中盤以降は、自分でもわからない部分もあって申し訳ないのですが、要するに、

見たり聞いたりした感覚に対して「脳で事前予測をする傾向が大きい人」ほど幻覚を見やすい

ということなんでしょうかね。

もしそうだとすると、

「見たり聞いたりするものに対して、その情報を素直に感じるほうがいい」

ということにもなりそうです。

 

「見ること」に関しては、

自己「切断プログラム」発動のために:松果体ではなく「目」で見えないものを見ること
 2015年06月15日

という記事の中に、シュタイナーの

いかにして高次の世界を認識するか

から、シュタイナーが、

> 目に見えないものに感情と思考を向けなさい

ということを述べている部分を抜粋したことがあります。

シュタイナー『いかにして高次の世界を認識するか』より
「植物の種の中には、将来、種から成長してくるものが、すでに隠された形で存在している。人工的に本物そっくりに作られた種のなかには、この力は存在していない」

「しかし『私の目には』本物の種も、人工の種も、同じように見える。つまり本物の種には、それをまねて作られた人工の種のなかには存在していない何かが、『目に見えない形で』含まれているのである」

では、このような目に見えないものに感情と思考を向けてみて下さい、そして次のように考えて下さい。

「このような目に見えないものは、将来目に見える植物に変化する。そのとき私は目の前に、その形と色を見ることになるだろう」

そして、次のような思考の中に没頭して下さい。

「『目に見えないものが目に見えるものになる』。もし私が『思考する』ことができないならば、将来、目に見えるようになるものが、このように予感となって現れることはないだろう」

 

とあり、「植物の種」と「そっくり真似て作られた人工の種」の違いを示した後、植物の種は「将来、植物になる」わけですが、

> その種に、(今は見えない)将来の植物の姿を見なさい

と言っているわけです。

そして、さらに難解な言い回しですが、シュタイナーは、

「もし私が『思考する』ことができないならば、将来、目に見えるようになるものが、このように予感となって現れることはないだろう」

と述べています。

このシュタイナーの言う、「見る」ことと「考える」が同じことである、というような響き

そして、ケンブリッジ大学のニュースリリースの「感覚と認識の真実」などを考えますと、私たちがこの世界を認識している仕組みというのは、実際には、かなり「個人的」なものだということもわかります。

みんな同じ世界を見ているわけではない・・・のではないか・・・という以前に、みんな同じ世界にいることすらも疑わしい・・・という、やはりやや難解な思いにとらわれたりするわけですが、そこまで考えなくとも、自分自身が、日頃見て聞いて触れて「認識していると思い込んでいる」中には「たくさんの幻覚が含まれている」かもしれないとか。

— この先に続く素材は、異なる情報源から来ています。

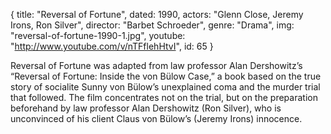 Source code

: {
  title: "Reversal of Fortune",
  dated: 1990,
  actors: "Glenn Close, Jeremy Irons, Ron Silver",
  director: "Barbet Schroeder",
  genre: "Drama",
  img: "reversal-of-fortune-1990-1.jpg",
  youtube: "http://www.youtube.com/v/nTFflehHtvI",
  id: 65
}

Reversal of Fortune was adapted from law professor Alan Dershowitz’s “Reversal of Fortune: Inside the von Bülow Case,” a book based on the true story of socialite Sunny von Bülow’s unexplained coma and the murder trial that followed. The film concentrates not on the trial, but on the preparation beforehand by law professor Alan Dershowitz (Ron Silver), who is unconvinced of his client Claus von Bülow’s (Jeremy Irons) innocence.  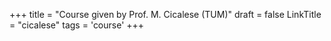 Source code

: +++
title = "Course given by Prof. M. Cicalese (TUM)"
draft = false
LinkTitle = "cicalese"
tags = 'course'
+++ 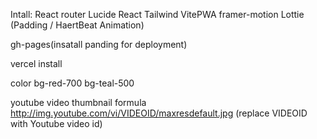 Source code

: Intall:
React router
Lucide React
Tailwind
VitePWA
framer-motion
Lottie (Padding / HaertBeat Animation)

gh-pages(insatall panding for deployment)

vercel install 

color
bg-red-700
bg-teal-500


youtube video thumbnail formula
http://img.youtube.com/vi/VIDEOID/maxresdefault.jpg (replace VIDEOID with Youtube video id)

あるいは、自称プレアデスの人が言うように、この世の多くが幻覚「的」なものかもしれないとか。

『プレアデス+かく語りき』より

ホログラフィーの挿絵は、三次元の世界とまったく同じように見えます。それは作られた出来事であり、それをあなた方の現実に、現実のつづきであるかのように挿入します。それは見ている者の頭脳に影響をおよぼす目的で使われ、見分けるのはとても困難です。

 

私たちは毎日の生活で実際は何を見ていて、どのように世界を把握しているのか。

このあたりを正しく考えることができるのならば、今後いろいろなことが目の前で起きた時にも、わりと平気でいられたりするのでしょうかね。